Activity – When the string "kappa" appears in a line of the records, show the whole line.

******

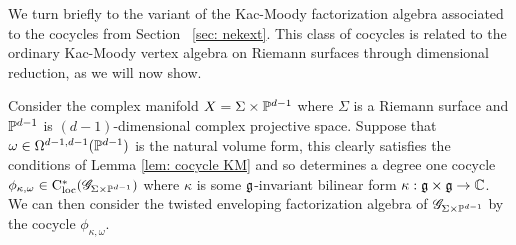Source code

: %
%
%


We turn briefly to the variant of the Kac-Moody factorization algebra associated to the cocycles from Section ~\ref{sec: nekext}.
This class of cocycles is related to the ordinary Kac-Moody vertex algebra on Riemann surfaces through dimensional reduction, as we will now show. 

Consider the complex manifold $X = \Sigma \times \mathbb P^{d-1}$ where $\Sigma$ is a Riemann surface and $\mathbb P^{d-1}$ is $(d-1)$-dimensional complex projective space.
Suppose that $\omega \in \Omega^{d-1,d-1}(\mathbb P^{d-1})$ is the natural volume form, this clearly satisfies the conditions of Lemma \ref{lem: cocycle KM} and so determines a degree one cocycle $\phi_{\kappa, \omega} \in {\rm C}_{\rm loc}^*(\mathscr G_{\Sigma \times \mathbb P^{d-1}})$ where $\kappa$ is some $\mathfrak g$-invariant bilinear form $\kappa : \mathfrak g \times \mathfrak g \to \mathbb C$. 
We can then consider the twisted enveloping factorization algebra of $\mathscr G_{\Sigma \times \mathbb P^{d-1}}$ by the cocycle $\phi_{\kappa, \omega}$. 


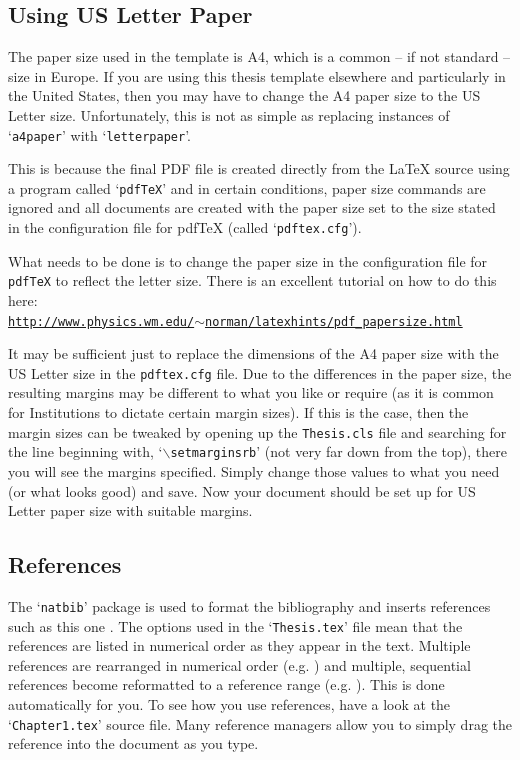 \subsection{Using US Letter Paper}

The paper size used in the template is A4, which is a common -- if not standard -- size in Europe. If you are using this thesis template elsewhere and particularly in the United States, then you may have to change the A4 paper size to the US Letter size. Unfortunately, this is not as simple as replacing instances of `\texttt{a4paper}' with `\texttt{letterpaper}'.

This is because the final PDF file is created directly from the \LaTeX{} source using a program called `\texttt{pdfTeX}' and in certain conditions, paper size commands are ignored and all documents are created with the paper size set to the size stated in the configuration file for pdfTeX (called `\texttt{pdftex.cfg}').

What needs to be done is to change the paper size in the configuration file for \texttt{pdfTeX} to reflect the letter size. There is an excellent tutorial on how to do this here: \\
\href{http://www.physics.wm.edu/~norman/latexhints/pdf_papersize.html}{\texttt{http://www.physics.wm.edu/$\sim$norman/latexhints/pdf\_papersize.html}}

It may be sufficient just to replace the dimensions of the A4 paper size with the US Letter size in the \texttt{pdftex.cfg} file. Due to the differences in the paper size, the resulting margins may be different to what you like or require (as it is common for Institutions to dictate certain margin sizes). If this is the case, then the margin sizes can be tweaked by opening up the \texttt{Thesis.cls} file and searching for the line beginning with, `$\backslash$\texttt{setmarginsrb}' (not very far down from the top), there you will see the margins specified. Simply change those values to what you need (or what looks good) and save. Now your document should be set up for US Letter paper size with suitable margins.

\subsection{References}

The `\texttt{natbib}' package is used to format the bibliography and inserts references such as this one \citep{Reference3}. The options used in the `\texttt{Thesis.tex}' file mean that the references are listed in numerical order as they appear in the text. Multiple references are rearranged in numerical order (e.g. \citep{Reference2, Reference1}) and multiple, sequential references become reformatted to a reference range (e.g. \citep{Reference2, Reference1, Reference3}). This is done automatically for you. To see how you use references, have a look at the `\texttt{Chapter1.tex}' source file. Many reference managers allow you to simply drag the reference into the document as you type.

******

Answer for the task –
Suppose that $\omega \in \Omega^{d-1,d-1}(\mathbb P^{d-1})$ is the natural volume form, this clearly satisfies the conditions of Lemma \ref{lem: cocycle KM} and so determines a degree one cocycle $\phi_{\kappa, \omega} \in {\rm C}_{\rm loc}^*(\mathscr G_{\Sigma \times \mathbb P^{d-1}})$ where $\kappa$ is some $\mathfrak g$-invariant bilinear form $\kappa : \mathfrak g \times \mathfrak g \to \mathbb C$. 
We can then consider the twisted enveloping factorization algebra of $\mathscr G_{\Sigma \times \mathbb P^{d-1}}$ by the cocycle $\phi_{\kappa, \omega}$. 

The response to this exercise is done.